MEDAN, SUMUTPOS.CO – Sengketa lahan tanah seluas 7.200 meter persegi di Jalan Krakatau, Kelurahan Pulo Brayan Darat II, Kecamatan Medan Timur, Kota Medan, belum menemukan titik terang. Ahli waris mengaku belum pernah menerima ganti rugi atas lahan itu.
Hal itu dikatakan kuasa ahli waris dari Almarhum Basri, Ade Suferi (45).
Dalam keterangan rilisnya, Minggu (26/1), Ade mengatakan ahli waris tidak pernah menandatangani bukti penerimaan ganti rugi atas lahan itu. Anehnya, sudah ada kwitansi tanda terima ganti rugi. “Kenapa sudah ada kuitansi ganti rugi. Harus diusut siapa oknum yang menerima dan siapa oknum yang memberikan ganti rugi itu, karena dalam putusan Peninjauan Kembali (PK), hal tersebut tidak dibenarkan,” ujarnya.
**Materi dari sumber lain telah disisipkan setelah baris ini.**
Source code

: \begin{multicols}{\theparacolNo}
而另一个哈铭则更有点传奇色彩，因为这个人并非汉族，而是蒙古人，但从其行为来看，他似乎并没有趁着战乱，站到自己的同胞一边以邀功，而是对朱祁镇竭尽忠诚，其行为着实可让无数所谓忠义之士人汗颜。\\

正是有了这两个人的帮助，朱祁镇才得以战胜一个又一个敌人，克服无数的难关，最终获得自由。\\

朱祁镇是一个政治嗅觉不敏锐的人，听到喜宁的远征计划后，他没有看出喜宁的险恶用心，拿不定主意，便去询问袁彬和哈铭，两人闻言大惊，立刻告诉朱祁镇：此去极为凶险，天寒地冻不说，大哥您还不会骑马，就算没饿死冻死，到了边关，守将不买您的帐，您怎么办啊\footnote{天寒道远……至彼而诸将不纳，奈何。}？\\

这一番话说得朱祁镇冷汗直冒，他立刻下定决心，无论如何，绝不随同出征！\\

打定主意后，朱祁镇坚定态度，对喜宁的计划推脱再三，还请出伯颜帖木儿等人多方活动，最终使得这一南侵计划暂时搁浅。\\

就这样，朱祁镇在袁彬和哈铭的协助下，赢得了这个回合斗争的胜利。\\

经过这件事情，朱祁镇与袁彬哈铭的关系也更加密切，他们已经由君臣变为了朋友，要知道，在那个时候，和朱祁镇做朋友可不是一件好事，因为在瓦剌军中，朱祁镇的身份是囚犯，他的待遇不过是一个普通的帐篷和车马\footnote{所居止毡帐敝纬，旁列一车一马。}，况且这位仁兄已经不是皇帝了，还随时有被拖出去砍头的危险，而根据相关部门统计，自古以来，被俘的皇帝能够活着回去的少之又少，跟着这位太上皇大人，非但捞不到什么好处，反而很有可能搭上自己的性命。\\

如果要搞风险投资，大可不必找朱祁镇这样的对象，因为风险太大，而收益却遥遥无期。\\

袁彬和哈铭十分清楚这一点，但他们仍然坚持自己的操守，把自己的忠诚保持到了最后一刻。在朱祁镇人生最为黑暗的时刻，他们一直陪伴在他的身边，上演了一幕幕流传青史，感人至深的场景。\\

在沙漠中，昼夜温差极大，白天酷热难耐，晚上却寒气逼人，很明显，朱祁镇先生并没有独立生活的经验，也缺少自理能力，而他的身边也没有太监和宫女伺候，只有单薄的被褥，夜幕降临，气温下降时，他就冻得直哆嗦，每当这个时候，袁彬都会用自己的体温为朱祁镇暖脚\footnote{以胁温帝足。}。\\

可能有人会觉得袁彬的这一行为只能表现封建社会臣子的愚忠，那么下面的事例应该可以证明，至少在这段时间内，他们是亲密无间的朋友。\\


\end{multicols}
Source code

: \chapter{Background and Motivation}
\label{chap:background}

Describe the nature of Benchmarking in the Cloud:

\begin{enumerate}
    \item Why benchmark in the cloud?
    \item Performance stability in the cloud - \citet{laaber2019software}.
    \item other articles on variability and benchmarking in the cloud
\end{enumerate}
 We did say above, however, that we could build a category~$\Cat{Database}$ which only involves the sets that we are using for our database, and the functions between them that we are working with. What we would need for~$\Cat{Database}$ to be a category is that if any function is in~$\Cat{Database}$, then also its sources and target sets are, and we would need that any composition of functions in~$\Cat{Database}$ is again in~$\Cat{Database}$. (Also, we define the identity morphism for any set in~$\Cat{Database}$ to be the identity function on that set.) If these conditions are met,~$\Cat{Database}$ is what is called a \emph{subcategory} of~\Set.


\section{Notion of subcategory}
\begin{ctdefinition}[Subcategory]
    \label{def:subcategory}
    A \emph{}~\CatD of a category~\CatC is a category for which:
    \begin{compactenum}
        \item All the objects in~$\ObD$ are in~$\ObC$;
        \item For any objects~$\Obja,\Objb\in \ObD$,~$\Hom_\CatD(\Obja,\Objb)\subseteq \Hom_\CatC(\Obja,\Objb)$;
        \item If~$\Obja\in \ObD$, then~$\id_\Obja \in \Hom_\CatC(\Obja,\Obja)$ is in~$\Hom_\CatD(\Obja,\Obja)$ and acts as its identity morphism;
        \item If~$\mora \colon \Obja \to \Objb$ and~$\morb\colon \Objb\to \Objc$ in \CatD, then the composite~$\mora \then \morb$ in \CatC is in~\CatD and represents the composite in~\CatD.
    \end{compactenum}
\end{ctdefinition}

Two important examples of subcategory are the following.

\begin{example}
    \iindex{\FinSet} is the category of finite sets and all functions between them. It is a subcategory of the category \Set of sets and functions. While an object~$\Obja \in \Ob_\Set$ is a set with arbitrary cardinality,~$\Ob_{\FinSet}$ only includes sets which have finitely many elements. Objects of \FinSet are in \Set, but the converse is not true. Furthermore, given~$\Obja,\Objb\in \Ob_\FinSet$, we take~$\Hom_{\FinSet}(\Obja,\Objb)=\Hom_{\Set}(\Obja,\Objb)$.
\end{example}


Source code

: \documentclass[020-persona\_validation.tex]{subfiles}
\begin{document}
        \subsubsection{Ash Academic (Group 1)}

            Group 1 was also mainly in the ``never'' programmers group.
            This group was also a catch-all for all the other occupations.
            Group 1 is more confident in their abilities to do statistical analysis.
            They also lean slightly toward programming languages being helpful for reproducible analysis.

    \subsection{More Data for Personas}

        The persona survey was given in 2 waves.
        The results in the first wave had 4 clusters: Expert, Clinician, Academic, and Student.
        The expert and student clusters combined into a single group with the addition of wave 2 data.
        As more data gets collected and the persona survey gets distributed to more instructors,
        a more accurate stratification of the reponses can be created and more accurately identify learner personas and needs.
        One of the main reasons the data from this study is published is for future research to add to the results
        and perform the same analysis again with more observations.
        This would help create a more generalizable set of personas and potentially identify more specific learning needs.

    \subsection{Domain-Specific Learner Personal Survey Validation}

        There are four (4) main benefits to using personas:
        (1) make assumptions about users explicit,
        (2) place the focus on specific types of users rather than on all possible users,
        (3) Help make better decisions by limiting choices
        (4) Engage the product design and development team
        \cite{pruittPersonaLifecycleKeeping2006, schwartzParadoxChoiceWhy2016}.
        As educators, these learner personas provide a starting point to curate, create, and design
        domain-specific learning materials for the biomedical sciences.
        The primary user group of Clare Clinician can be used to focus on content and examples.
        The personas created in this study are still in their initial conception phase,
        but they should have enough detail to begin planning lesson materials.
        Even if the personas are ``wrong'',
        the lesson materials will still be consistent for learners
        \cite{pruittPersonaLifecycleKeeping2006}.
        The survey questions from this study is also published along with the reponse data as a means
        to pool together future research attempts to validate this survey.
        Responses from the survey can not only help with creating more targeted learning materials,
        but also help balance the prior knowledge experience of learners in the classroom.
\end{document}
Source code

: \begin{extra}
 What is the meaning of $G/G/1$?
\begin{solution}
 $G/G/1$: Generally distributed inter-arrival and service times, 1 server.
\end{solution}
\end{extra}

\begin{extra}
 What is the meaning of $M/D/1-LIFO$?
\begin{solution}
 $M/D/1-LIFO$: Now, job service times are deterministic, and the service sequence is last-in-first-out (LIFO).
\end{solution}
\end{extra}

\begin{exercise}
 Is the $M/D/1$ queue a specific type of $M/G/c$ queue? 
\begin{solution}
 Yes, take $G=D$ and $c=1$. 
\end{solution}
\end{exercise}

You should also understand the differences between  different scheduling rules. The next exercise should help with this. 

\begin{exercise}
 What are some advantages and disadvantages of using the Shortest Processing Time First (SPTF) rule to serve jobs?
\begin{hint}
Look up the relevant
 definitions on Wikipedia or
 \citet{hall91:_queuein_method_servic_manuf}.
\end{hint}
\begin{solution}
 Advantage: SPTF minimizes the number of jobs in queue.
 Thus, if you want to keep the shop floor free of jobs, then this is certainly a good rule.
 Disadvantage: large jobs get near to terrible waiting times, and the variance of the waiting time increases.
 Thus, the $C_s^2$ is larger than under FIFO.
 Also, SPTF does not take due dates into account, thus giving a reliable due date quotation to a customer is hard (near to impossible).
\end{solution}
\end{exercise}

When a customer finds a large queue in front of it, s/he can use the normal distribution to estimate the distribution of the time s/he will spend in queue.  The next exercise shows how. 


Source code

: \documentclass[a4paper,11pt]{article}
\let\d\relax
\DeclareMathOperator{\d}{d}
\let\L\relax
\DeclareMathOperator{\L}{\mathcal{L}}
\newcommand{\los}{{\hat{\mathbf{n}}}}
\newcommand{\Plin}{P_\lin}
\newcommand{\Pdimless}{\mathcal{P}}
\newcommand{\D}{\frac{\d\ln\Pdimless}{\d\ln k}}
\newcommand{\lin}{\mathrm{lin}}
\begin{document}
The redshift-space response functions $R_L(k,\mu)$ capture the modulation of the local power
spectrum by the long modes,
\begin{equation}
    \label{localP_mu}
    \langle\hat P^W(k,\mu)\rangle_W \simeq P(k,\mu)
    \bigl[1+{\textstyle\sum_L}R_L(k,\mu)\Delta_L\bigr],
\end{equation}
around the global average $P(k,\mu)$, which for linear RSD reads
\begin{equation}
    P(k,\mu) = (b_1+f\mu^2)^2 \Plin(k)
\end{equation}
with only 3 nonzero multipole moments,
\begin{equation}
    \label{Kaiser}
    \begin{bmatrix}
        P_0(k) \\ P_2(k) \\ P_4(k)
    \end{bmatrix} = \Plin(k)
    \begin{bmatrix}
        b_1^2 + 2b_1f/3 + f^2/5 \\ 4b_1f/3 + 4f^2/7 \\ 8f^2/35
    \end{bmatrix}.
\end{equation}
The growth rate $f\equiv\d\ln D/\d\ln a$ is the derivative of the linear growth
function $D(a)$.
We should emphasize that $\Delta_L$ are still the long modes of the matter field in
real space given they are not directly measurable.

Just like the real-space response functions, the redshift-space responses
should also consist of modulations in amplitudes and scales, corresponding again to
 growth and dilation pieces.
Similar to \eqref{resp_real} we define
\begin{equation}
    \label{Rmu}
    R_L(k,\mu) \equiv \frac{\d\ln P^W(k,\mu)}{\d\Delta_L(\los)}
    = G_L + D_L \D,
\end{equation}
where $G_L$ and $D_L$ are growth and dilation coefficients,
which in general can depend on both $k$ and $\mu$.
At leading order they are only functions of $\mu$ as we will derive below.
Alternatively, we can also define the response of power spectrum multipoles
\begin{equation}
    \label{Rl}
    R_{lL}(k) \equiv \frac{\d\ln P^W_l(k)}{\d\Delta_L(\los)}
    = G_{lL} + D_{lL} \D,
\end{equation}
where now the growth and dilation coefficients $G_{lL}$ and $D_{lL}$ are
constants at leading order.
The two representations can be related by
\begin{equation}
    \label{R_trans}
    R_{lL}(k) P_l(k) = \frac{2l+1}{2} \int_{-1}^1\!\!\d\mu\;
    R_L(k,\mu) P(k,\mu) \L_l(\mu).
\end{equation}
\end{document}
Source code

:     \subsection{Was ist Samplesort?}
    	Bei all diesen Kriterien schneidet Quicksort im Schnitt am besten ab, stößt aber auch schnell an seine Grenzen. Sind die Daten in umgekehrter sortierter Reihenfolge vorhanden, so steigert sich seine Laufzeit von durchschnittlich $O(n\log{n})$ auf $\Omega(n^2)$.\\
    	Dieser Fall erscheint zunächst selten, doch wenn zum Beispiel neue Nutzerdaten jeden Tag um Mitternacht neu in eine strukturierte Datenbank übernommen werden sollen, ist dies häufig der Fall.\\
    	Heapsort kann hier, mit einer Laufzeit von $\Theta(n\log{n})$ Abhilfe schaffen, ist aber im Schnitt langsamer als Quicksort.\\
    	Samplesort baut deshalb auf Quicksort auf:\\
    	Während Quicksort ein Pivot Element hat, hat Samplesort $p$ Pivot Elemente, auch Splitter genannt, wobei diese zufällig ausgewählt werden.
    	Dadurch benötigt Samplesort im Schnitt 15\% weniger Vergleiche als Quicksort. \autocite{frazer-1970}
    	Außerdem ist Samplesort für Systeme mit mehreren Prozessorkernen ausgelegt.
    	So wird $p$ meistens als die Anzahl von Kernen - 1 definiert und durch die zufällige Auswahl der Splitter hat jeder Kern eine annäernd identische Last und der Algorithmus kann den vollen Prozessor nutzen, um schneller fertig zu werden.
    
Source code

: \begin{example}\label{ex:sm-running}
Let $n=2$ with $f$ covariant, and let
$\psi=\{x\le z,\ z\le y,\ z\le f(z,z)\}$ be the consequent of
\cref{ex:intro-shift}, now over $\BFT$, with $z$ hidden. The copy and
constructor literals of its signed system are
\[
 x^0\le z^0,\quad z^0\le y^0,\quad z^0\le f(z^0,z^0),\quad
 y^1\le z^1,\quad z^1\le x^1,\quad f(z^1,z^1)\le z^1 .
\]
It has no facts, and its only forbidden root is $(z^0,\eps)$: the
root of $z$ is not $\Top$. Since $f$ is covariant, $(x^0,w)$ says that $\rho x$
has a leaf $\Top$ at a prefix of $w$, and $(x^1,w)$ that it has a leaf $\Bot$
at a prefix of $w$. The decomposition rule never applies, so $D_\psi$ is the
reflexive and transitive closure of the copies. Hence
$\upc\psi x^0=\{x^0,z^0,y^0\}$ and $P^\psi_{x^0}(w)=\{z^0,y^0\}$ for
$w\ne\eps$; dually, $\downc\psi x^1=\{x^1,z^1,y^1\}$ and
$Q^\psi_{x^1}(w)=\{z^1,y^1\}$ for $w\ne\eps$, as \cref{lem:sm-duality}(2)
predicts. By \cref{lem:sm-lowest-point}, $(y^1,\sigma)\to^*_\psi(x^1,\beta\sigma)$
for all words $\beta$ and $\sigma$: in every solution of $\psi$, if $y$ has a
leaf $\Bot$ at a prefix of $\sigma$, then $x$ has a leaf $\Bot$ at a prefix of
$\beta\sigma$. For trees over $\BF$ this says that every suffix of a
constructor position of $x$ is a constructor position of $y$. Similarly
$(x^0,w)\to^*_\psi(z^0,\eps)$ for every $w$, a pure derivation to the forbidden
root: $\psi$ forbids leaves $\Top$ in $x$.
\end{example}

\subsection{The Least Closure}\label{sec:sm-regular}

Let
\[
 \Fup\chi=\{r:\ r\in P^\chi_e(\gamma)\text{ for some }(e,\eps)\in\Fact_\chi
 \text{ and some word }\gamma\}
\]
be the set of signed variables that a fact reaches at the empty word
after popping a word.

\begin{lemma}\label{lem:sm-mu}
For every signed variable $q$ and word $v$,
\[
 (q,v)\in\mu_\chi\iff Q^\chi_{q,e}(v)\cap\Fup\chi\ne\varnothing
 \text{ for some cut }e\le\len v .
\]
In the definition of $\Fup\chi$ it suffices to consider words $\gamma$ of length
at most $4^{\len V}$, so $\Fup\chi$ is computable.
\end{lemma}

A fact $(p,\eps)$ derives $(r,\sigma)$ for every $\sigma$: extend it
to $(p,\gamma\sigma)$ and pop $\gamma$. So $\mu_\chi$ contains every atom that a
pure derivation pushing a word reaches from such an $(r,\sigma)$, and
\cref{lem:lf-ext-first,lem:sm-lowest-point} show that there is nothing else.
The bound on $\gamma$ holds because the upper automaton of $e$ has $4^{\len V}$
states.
Berbekal kuitansi yang diduga bodong itu, Camat Medan Timur Ody Batubara kemudian mengabaikan putusan pengadilan. “Ada permainan di situ,” tegasnya.
Pengadilan Negeri (PN) Medan sendiri sekitar sebulan lalu menyurati Camat Medan Timur untuk melaksanakan putusan yang sudah inkrah atau berkekuatan hukum tersebut.
Pasalnya, ahli waris pemilik tanah almarhum Basri selaku penggugat, telah memenangkan gugatan melawan Pemerintah Kota (Pemkot) Medan, mulai dari PN Medan tahun 1993, Pengadilan Tinggi (PT) Sumut tahun 1994, kasasi Mahkamah Agung (MA) tahun 1996, hingga PK MA tahun 1997.
Namun, hingga kini surat-surat yang menjadi hak ahli waris belum diserahkan ke mereka, anak-anak almarhum Basri selaku pemilik sah lahan tersebut, dengan berbagai alasan.
Akibatnya, ahli waris tidak bisa mengurus Pajak Bumi dan Bangunan (PBB) serta Surat Keterangan Tidak Sengketa (SKTS) atas lahan tanah milik mereka itu.
Sementara itu, dugaan adanya keterlibatan oknum camat di Pemko Medan atas sengketa lahan tanah tersebut, membuat wakil rakyat di DPRD Medan turut angkat bicara. Mereka menilai bahwa Pemko Medan tidak boleh tinggal diam akan dugaan terlibatnya oknum pejabat mereka dalam pelanggaran hukum.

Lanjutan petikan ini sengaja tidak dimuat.